Gadiel “Cho” Sánchez Rivera is a Peruvian adventurer and jungle expert. In August 2010, “Cho” ended the walk along the Amazon River that fellow adventurer Ed Stafford had started. In 2013 he achieved the world first kayak tour of Lake Titicaca.

==Biography==
Gadiel was born in 1978 in Pucallpa, Peru. He first worked as a farmer, then as a logger, but objected to the destruction of environment caused by logging.

==Expeditions==
- 2008–2010 – Walking the Amazon with Ed Stafford. Jungle guide and team member. A two-part documentary of the same name aired on Discovery Channel.

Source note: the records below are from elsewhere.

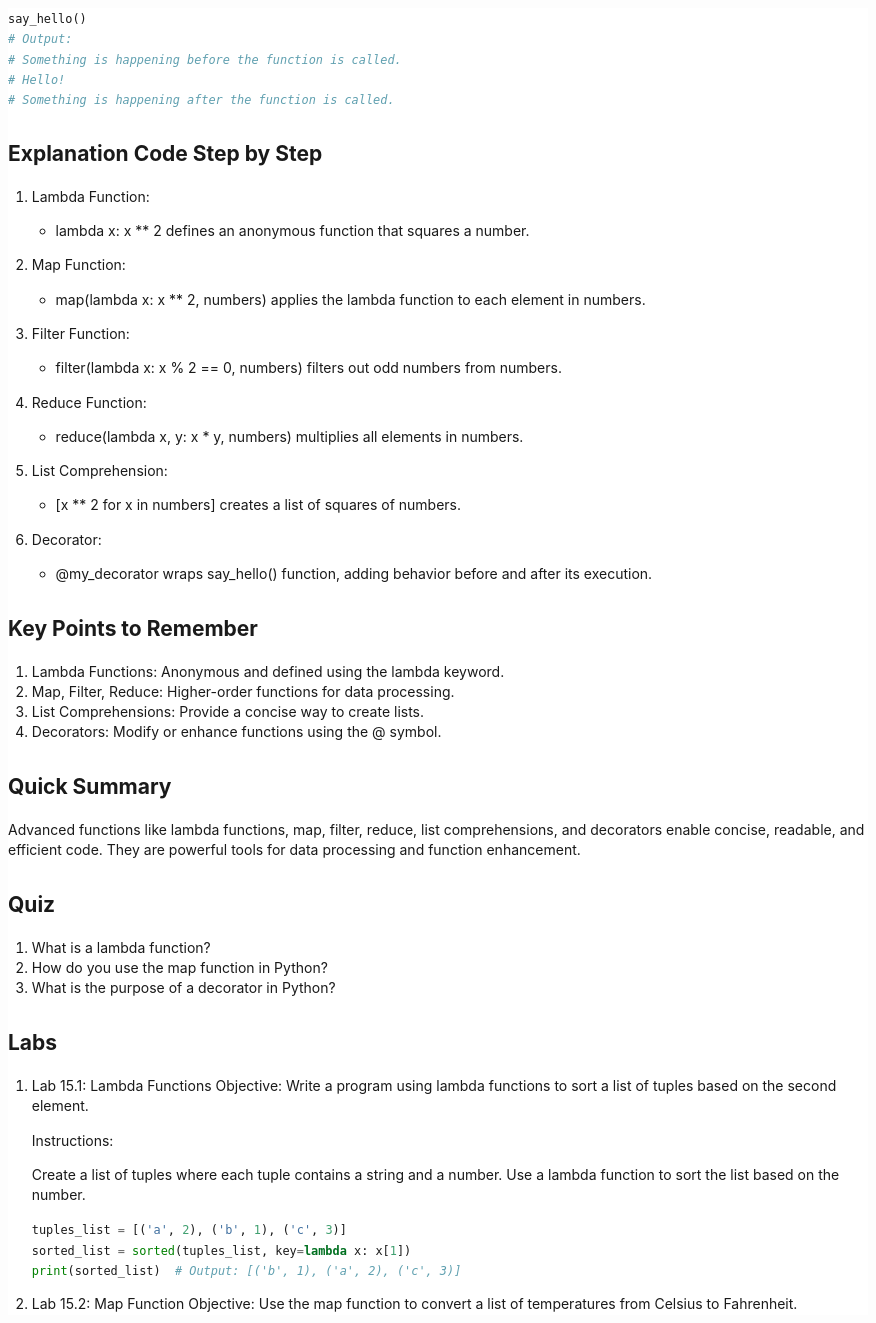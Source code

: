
 ```python
say_hello()
# Output:
# Something is happening before the function is called.
# Hello!
# Something is happening after the function is called.
```

## Explanation Code Step by Step
1. Lambda Function:

	- lambda x: x ** 2 defines an anonymous function that squares a number.
2. Map Function:

	- map(lambda x: x ** 2, numbers) applies the lambda function to each element in numbers.
3. Filter Function:

	- filter(lambda x: x % 2 == 0, numbers) filters out odd numbers from numbers.
4. Reduce Function:

	- reduce(lambda x, y: x * y, numbers) multiplies all elements in numbers.
5. List Comprehension:

	- [x ** 2 for x in numbers] creates a list of squares of numbers.
6. Decorator:

	- @my_decorator wraps say_hello() function, adding behavior before and after its execution.

## Key Points to Remember
1. Lambda Functions: Anonymous and defined using the lambda keyword.
2. Map, Filter, Reduce: Higher-order functions for data processing.
3. List Comprehensions: Provide a concise way to create lists.
4. Decorators: Modify or enhance functions using the @ symbol.

## Quick Summary
Advanced functions like lambda functions, map, filter, reduce, list comprehensions, and decorators enable concise, readable, and efficient code. They are powerful tools for data processing and function enhancement.

## Quiz
1. What is a lambda function?
2. How do you use the map function in Python?
3. What is the purpose of a decorator in Python?

## Labs
1. Lab 15.1: Lambda Functions
	Objective: Write a program using lambda functions to sort a list of tuples based on the second element.
	
	Instructions:
	
	Create a list of tuples where each tuple contains a string and a number.
	Use a lambda function to sort the list based on the number.
	```python
	tuples_list = [('a', 2), ('b', 1), ('c', 3)]
	sorted_list = sorted(tuples_list, key=lambda x: x[1])
	print(sorted_list)  # Output: [('b', 1), ('a', 2), ('c', 3)]
	```
2. Lab 15.2: Map Function
	Objective: Use the map function to convert a list of temperatures from Celsius to Fahrenheit.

- 2013 – TitiKayak expedition with Louis-Philippe Loncke. World first circumnavigation by kayak of lake Titicaca. Creation of the first geotagged photographic inventory of the lake: they took GPS coordinates of the location of the limit between the water and the ground and alongside photographs of the background. They also took underwater photos on the Northern Bolivian coast to locate the living habitat of the giant frog Telmatobius culeus. A talk was given by his expedition partner at TEDxFlanders.
- 2015 – Solo Amazon. Gadiel is hired as consultant and guide by Polish adventurer Marcin Gienieczko to traverse the dangerous jungle areas controlled by the drug lords.
- 2016 – He joined the party of Laura Bingham on her biking trip from Ecuador to Argentina.